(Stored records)
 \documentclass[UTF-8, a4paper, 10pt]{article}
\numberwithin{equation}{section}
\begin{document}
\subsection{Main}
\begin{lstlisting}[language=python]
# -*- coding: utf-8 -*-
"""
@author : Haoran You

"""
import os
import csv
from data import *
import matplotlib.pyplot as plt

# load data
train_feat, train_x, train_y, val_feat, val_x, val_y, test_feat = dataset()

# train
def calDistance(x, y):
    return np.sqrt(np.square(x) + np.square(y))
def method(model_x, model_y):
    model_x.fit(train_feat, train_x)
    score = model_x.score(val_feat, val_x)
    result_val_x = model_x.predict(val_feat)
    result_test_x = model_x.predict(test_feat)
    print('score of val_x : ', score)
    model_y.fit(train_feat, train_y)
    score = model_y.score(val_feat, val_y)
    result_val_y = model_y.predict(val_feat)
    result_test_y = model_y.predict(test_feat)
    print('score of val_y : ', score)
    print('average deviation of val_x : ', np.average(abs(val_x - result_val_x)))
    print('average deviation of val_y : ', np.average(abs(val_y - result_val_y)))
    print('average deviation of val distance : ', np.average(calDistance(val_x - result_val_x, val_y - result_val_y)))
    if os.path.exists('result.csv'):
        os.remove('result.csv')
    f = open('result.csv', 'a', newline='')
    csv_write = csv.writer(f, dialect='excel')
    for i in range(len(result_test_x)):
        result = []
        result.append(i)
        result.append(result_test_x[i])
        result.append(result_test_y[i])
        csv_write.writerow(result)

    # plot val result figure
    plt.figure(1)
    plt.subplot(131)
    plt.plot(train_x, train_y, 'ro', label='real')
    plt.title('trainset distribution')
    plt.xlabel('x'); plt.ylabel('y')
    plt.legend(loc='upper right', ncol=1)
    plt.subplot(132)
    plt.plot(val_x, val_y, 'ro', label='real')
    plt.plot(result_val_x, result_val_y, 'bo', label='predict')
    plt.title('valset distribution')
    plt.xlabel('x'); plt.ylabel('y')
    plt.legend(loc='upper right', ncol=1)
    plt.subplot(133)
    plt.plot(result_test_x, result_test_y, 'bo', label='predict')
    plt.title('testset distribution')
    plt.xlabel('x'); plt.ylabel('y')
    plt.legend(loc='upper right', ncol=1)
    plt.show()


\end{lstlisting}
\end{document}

--

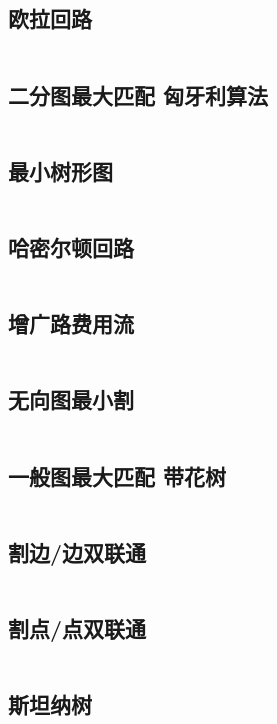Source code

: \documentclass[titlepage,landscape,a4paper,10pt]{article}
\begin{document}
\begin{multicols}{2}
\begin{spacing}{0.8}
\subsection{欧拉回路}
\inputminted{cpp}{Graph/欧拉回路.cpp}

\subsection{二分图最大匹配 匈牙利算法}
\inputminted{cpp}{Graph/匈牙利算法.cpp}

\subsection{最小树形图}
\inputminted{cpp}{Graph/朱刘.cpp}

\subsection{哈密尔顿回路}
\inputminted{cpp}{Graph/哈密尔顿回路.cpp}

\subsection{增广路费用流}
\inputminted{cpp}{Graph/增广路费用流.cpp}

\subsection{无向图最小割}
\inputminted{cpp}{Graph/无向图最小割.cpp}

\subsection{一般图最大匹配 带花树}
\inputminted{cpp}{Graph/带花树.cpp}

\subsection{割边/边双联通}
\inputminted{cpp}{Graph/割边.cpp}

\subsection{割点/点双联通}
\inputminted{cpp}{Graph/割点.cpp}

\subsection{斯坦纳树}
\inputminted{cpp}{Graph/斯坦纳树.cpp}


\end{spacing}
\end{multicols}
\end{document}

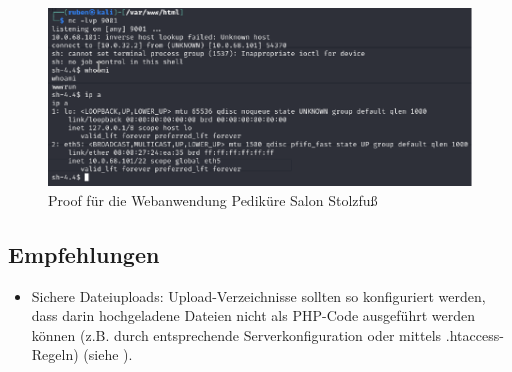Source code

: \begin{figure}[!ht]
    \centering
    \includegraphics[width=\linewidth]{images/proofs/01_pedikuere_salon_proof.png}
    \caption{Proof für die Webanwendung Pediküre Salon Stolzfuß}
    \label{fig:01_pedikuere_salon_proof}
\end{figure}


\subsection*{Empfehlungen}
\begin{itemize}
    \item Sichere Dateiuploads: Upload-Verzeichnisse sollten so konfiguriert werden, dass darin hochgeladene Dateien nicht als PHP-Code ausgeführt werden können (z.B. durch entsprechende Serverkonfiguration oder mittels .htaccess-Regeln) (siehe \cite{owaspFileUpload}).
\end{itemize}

*Instructions for the task*
Copy exactly the stretch of data above from the line with "result_val_y = model_y.predict(val_feat)" through the line with "print('average deviation of val_y", and omit all other lines.

*Response area*
    result_val_y = model_y.predict(val_feat)
    result_test_y = model_y.predict(test_feat)
    print('score of val_y : ', score)
    print('average deviation of val_x : ', np.average(abs(val_x - result_val_x)))
    print('average deviation of val_y : ', np.average(abs(val_y - result_val_y)))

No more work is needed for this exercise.